Sublinear and superlinear dependences of average charge and energy loss per ion on particle number for MeV/atom linear-chained carbon-cluster ions traversing a carbon foil

Abstract

The cluster effect in the average charge and the energy loss of swift carbon-cluster ions with kinetic energy of MeV per atom in a linear-chain structure with equal separation of 0.127 nm, passing through carbon foil, was theoretically investigated on the basis of the dielectric function formalism together with the wave-packet model. We assume that inside a foil the dissipated and the conservative forces due to electron polarization are acting on constituent partially stripped ions as well as the repulsive Coulomb forces. In addition, the reductive effect of the cluster average charge is incorporated in a self-consistent manner. On the other hand, outside a foil, only a repulsive Coulomb interaction is assumed to be working. The equation of motion for constituent ions is numerically solved using the molecular dynamics method under the action of the above forces.
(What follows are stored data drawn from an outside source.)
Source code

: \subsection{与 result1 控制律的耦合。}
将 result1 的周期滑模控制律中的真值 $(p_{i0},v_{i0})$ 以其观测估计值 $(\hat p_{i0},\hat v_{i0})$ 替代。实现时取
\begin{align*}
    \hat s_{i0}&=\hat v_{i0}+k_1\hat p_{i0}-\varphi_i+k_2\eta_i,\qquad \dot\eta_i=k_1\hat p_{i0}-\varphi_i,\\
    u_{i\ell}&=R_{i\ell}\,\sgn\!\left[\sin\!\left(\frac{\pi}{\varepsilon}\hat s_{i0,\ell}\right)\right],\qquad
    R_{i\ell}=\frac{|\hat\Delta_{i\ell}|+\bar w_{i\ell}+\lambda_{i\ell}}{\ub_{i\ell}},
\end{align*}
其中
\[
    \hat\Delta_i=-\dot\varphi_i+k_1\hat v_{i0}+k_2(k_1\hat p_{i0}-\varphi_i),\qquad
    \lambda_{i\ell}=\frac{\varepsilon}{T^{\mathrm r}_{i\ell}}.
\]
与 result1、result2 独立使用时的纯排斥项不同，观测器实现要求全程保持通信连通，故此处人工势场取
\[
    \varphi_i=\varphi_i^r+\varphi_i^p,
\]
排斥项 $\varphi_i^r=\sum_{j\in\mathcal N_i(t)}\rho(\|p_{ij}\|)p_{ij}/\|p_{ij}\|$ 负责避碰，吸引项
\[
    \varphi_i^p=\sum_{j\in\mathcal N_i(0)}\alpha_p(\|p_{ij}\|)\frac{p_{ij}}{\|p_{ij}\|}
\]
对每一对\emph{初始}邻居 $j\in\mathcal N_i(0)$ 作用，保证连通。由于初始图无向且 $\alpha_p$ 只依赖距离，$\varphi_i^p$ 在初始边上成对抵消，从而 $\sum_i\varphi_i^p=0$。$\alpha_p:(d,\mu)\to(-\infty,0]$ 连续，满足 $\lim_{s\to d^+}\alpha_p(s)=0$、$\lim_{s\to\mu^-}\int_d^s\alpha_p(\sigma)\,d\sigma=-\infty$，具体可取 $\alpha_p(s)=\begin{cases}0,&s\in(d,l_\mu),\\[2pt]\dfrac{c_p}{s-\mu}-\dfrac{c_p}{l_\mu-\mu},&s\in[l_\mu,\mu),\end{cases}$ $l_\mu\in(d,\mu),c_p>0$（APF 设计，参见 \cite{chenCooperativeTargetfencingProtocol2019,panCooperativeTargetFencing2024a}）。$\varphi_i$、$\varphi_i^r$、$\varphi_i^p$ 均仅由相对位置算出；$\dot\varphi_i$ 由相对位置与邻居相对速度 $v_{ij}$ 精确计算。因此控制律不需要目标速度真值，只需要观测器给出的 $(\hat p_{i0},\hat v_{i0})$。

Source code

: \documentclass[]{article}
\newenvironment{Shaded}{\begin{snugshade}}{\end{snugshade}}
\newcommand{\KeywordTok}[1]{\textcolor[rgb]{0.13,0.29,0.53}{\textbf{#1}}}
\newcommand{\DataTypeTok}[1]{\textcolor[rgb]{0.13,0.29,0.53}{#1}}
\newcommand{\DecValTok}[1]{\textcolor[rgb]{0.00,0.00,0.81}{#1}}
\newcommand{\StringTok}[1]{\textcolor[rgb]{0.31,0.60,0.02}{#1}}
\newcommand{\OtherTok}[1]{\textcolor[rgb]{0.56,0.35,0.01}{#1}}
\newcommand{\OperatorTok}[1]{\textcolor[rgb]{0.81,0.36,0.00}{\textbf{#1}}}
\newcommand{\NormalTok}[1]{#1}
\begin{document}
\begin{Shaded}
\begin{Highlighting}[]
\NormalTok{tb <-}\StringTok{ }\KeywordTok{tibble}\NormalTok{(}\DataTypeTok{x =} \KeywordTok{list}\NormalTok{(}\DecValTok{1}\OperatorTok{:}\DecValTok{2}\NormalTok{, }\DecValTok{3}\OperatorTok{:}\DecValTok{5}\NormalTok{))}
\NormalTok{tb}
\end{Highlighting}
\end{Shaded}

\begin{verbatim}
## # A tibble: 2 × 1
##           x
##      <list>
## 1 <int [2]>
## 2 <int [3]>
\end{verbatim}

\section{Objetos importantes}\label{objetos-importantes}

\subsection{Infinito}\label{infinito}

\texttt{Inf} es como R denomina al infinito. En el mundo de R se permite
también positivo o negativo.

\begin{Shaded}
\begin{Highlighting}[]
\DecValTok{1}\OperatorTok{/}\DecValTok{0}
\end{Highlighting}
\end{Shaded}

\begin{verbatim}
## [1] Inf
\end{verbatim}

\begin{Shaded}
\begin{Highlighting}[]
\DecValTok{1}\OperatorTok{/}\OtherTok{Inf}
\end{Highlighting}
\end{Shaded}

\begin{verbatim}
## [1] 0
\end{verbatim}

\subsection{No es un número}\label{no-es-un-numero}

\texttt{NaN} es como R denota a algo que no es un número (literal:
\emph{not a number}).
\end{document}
The calculated results are presented as a function of the incident orientation angle $\ensuremath{\theta}$. By taking the average over $\ensuremath{\theta}$, the energy loss per ion of the carbon cluster displays a sublinear dependence on the number of atoms at lower energies, while at higher energies it shows a superlinear dependence in spite of including the average charge reduction. These two trends in the energy loss are in good agreement with existing experimental results, in which not only the spatial correlation but also the reduction of cluster average charge is found to play a significant role.